Retired judge in Unger ruling had long advocated overturning convictions

For more than three decades, a Maryland Court of Appeals judge argued that the state's jury instructions were fundamentally unfair, writing blistering dissenting opinions.

But it was only in retirement — called back to hear the case of convicted cop killer and serial escape artist Merle Unger — that Judge John C. Eldridge found himself writing for the majority, penning a decision that has already seen 13 convicted murderers set free and could lead to as many as 200 people getting new trials.

At issue was whether jury instructions before 1980 had left room for defendants to be convicted even in the presence of reasonable doubt, and whether defendants should get new trials if they had. The court found that they should, but Eldridge said the judges should have reached that conclusion years ago.

"My position is pretty consistent from 1980 on," Eldridge said in an interview.

Compared with other states," there is much less assurance that the defendant will be tried in accordance with law" in Maryland, he wrote in a 1980 decision..

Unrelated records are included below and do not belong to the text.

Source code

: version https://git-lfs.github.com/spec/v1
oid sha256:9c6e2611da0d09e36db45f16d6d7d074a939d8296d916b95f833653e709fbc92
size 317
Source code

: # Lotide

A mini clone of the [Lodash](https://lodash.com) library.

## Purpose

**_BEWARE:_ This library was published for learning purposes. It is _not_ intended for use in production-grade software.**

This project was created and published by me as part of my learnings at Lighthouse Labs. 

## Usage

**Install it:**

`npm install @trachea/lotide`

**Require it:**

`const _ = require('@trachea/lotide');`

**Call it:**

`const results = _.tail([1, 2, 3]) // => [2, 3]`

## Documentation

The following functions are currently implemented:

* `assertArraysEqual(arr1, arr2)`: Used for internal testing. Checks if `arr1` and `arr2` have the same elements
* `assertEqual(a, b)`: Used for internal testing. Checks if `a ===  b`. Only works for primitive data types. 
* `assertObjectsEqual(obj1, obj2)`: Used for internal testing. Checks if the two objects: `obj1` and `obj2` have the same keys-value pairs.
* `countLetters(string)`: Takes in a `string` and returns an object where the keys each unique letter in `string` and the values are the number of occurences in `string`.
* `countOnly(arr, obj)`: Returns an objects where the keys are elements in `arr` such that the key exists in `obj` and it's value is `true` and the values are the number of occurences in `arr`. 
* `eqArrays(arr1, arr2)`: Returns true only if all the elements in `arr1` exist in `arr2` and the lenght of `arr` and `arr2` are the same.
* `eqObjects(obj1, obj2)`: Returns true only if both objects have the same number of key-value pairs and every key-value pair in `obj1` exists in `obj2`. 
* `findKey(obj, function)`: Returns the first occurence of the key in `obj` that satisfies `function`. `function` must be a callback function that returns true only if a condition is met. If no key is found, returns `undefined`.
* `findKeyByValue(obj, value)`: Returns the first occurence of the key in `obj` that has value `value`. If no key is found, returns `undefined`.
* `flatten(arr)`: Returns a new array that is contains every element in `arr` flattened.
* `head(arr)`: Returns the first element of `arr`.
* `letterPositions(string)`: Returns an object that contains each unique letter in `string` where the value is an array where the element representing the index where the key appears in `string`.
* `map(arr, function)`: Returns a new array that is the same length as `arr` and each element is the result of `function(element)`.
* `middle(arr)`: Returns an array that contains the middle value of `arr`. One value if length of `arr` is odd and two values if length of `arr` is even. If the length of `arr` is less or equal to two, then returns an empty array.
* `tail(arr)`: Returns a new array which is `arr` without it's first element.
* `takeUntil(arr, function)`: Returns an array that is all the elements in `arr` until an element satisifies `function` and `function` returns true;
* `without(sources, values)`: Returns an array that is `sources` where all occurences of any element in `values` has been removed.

That year, judges started instructing juries that the law required them to presume defendants innocent and find them guilty beyond a reasonable doubt. But people convicted under the old system did not get new trials.

Then, called out of retirement to hear the 2009 case, which was decided last year, Eldridge finally had his "I told you so" moment.

"This Court has not hesitated to overrule prior decisions which are clearly wrong," he wrote in the recent ruling. Eldridge even referred back to the dissenting opinion he had authored.

"It is clear," he wrote, that previous cases "were wrongly decided."

But the two judges who opposed the ruling questioned that conclusion, noting that the only difference was "the composition of the Court."

Retired Court of Appeals judges are regularly called back to hear cases if a sitting judge is unavailable or barred because of a conflict of interest, and the system is designed to prevent the chief judge from stacking the deck, Eldridge said.

The chief judge does, however, get to pick who writes the opinion. Eldridge referred questions about that process to former Chief Judge Robert M. Bell.

He could not be reached for comment.